Lake Baikal, the deepest, oldest, and largest supply of fresh water in the world, holds powerful sway over the hearts and minds of Russians. It also drew former Living on Earth Senior Editor, Peter Thomson, on a journey around the world to visit its majestic shores. He’s written about his experience there in his new book, “Sacred Sea: A Journey to Lake Baikal” and joins host Steve Curwood to talk about it.



Transcript

CURWOOD: Lake Baikal, in the middle of Siberia, is no ordinary lake. One hundred eighty six miles long, one mile deep, and 25 million years old, Baikal is the oldest, deepest lake and holds more fresh water than any other lake in the world.

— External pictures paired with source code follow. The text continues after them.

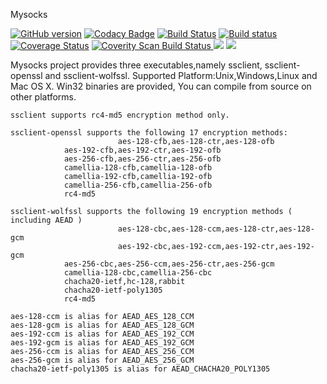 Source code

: Mysocks


[![GitHub version](https://badge.fury.io/gh/zhou0%2Fmysocks.svg)](https://badge.fury.io/gh/zhou0%2Fmysocks)
[![Codacy Badge](https://api.codacy.com/project/badge/Grade/a457935ff4474195a171d11ebb79dc13)](https://www.codacy.com/app/zhou0/mysocks?utm_source=github.com&amp;utm_medium=referral&amp;utm_content=zhou0/mysocks&amp;utm_campaign=Badge_Grade)
[![Build Status](https://travis-ci.org/zhou0/mysocks.svg?branch=master)](https://travis-ci.org/zhou0/mysocks)
[![Build status](https://ci.appveyor.com/api/projects/status/okfccad7f94s0ex7?svg=true)](https://ci.appveyor.com/project/zhou0/tinysocks)[![Coverage Status](https://coveralls.io/repos/github/zhou0/mysocks/badge.svg?branch=master)](https://coveralls.io/github/zhou0/mysocks?branch=master)
<a href="https://scan.coverity.com/projects/zhou0-mysocks">
  <img alt="Coverity Scan Build Status"
       src="https://img.shields.io/coverity/scan/12236.svg"/>
</a>
[![](https://images.microbadger.com/badges/image/fgfw/mysocks.svg)](https://microbadger.com/images/fgfw/mysocks "Get your own image badge on microbadger.com")
[![](https://images.microbadger.com/badges/version/fgfw/mysocks.svg)](https://microbadger.com/images/fgfw/mysocks "Get your own version badge on microbadger.com")

Mysocks project provides three executables,namely ssclient, ssclient-openssl and ssclient-wolfssl. Supported Platform:Unix,Windows,Linux and Mac OS X. Win32 binaries are provided, You can compile from source on other platforms. 
```
ssclient supports rc4-md5 encryption method only.

ssclient-openssl supports the following 17 encryption methods:
                        aes-128-cfb,aes-128-ctr,aes-128-ofb
			aes-192-cfb,aes-192-ctr,aes-192-ofb
			aes-256-cfb,aes-256-ctr,aes-256-ofb
			camellia-128-cfb,camellia-128-ofb
			camellia-192-cfb,camellia-192-ofb
			camellia-256-cfb,camellia-256-ofb
			rc4-md5

ssclient-wolfssl supports the following 19 encryption methods ( including AEAD )
                        aes-128-cbc,aes-128-ccm,aes-128-ctr,aes-128-gcm
                        aes-192-cbc,aes-192-ccm,aes-192-ctr,aes-192-gcm
			aes-256-cbc,aes-256-ccm,aes-256-ctr,aes-256-gcm
			camellia-128-cbc,camellia-256-cbc
			chacha20-ietf,hc-128,rabbit
			chacha20-ietf-poly1305
			rc4-md5

aes-128-ccm is alias for AEAD_AES_128_CCM
aes-128-gcm is alias for AEAD_AES_128_GCM
aes-192-ccm is alias for AEAD_AES_192_CCM
aes-192-gcm is alias for AEAD_AES_192_GCM
aes-256-ccm is alias for AEAD_AES_256_CCM
aes-256-gcm is alias for AEAD_AES_256_GCM
chacha20-ietf-poly1305 is alias for AEAD_CHACHA20_POLY1305
```
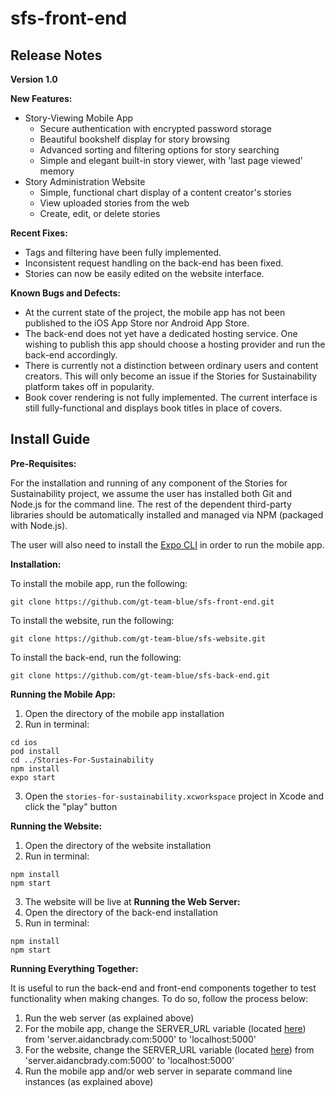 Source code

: # sfs-front-end

## Release Notes
**Version 1.0**

**New Features:**
* Story-Viewing Mobile App
  * Secure authentication with encrypted password storage
  * Beautiful bookshelf display for story browsing
  * Advanced sorting and filtering options for story searching
  * Simple and elegant built-in story viewer, with 'last page viewed' memory
* Story Administration Website
  * Simple, functional chart display of a content creator's stories
  * View uploaded stories from the web
  * Create, edit, or delete stories

**Recent Fixes:**
* Tags and filtering have been fully implemented.
* Inconsistent request handling on the back-end has been fixed.
* Stories can now be easily edited on the website interface.

**Known Bugs and Defects:**

* At the current state of the project, the mobile app has not been published to the iOS App Store nor Android App Store.
* The back-end does not yet have a dedicated hosting service. One wishing to publish this app should choose a hosting provider and run the back-end accordingly.
* There is currently not a distinction between ordinary users and content creators. This will only become an issue if the Stories for Sustainability platform takes off in popularity.
* Book cover rendering is not fully implemented. The current interface is still fully-functional and displays book titles in place of covers.

## Install Guide
**Pre-Requisites:**

For the installation and running of any component of the Stories for Sustainability project, we assume the user has installed both Git and Node.js for the command line. The rest of the dependent third-party libraries should be automatically installed and managed via NPM (packaged with Node.js).

The user will also need to install the [Expo CLI](https://docs.expo.io/versions/latest/get-started/installation/) in order to run the mobile app.

**Installation:**

To install the mobile app, run the following:
```
git clone https://github.com/gt-team-blue/sfs-front-end.git
```

To install the website, run the following:
```
git clone https://github.com/gt-team-blue/sfs-website.git
```

To install the back-end, run the following:
```
git clone https://github.com/gt-team-blue/sfs-back-end.git
```

**Running the Mobile App:**
1. Open the directory of the mobile app installation
2. Run in terminal:
```
cd ios
pod install
cd ../Stories-For-Sustainability
npm install
expo start
```
3. Open the `stories-for-sustainability.xcworkspace` project in Xcode and click the "play" button

**Running the Website:**
1. Open the directory of the website installation
2. Run in terminal:
```
npm install
npm start
```
3. The website will be live at
**Running the Web Server:**
1. Open the directory of the back-end installation
2. Run in terminal:
```
npm install
npm start
```

**Running Everything Together:**

It is useful to run the back-end and front-end components together to test functionality when making changes. To do so, follow the process below:
1. Run the web server (as explained above)
2. For the mobile app, change the SERVER_URL variable (located [here](https://github.com/gt-team-blue/sfs-front-end/blob/a8bb42ffca157dd04690f9630bf3b50d4d6c0145/Stories-For-Sustainability/constants/Network.js#L1)) from 'server.aidancbrady.com:5000' to 'localhost:5000'
3. For the website, change the SERVER_URL variable (located [here](https://github.com/gt-team-blue/sfs-website/blob/aa06e94d7fa068270b13a50acd0320a425e78d66/StoriesForSustainability/src/app/constants/Network.ts#L1)) from 'server.aidancbrady.com:5000' to 'localhost:5000'
4. Run the mobile app and/or web server in separate command line instances (as explained above)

For Peter Thomson, a freelance journalist and former Living on Earth senior editor, Lake Baikal also holds countless stories waiting to be told. To get there, Peter and his brother, James, traveled across the Pacific Ocean by freighter to Siberia.

He writes about their adventure in his new book, “Sacred Sea, a Journey to Lake Baikal.” Peter, tell me about this amazing place—what does it look like?


Lake Baikal. (Photo: Peter Thomson)

THOMSON: Well in the most basic sense it’s this huge blue crescent in the middle of what’s otherwise this very deep green boreal forest surrounding it that has been there and been growing for 25 million years, which is an extraordinary amount of time for a lake. Most lakes exist in a timeline of 10,000 years, maybe 100,000 years. There are a few that might be a million. This is an incredible outlier when it comes to the lifecycle of lakes.

CURWOOD: So, you go halfway around the world to this place. And you’re standing-- your first day-- on the shore of Lake Baikal. The van that’s taken you from the train station has broken down and there you are getting your first up-close look and touch of this place. I mean, was it everything you expected?

THOMSON: Well, it was and it wasn’t and it was a very weird experience, which I try to describe in the book although I’m not sure that I really captured it. We had been traveling through Russia for a week at that point and we were tired, we were a little bit sick, we were incredibly disoriented—my brother and I—and in a way it was this very anticlimactic experience. You know, you’ve traveled halfway around the world to this place that you have revered and that everyone who knows about it says, ‘Oh my God, I’ve got to get there!’ And you get there and you’re just sort of tumbled out onto the beach and all of a sudden there’s this water. And you go up and you look at it and you touch it and—it’s just water.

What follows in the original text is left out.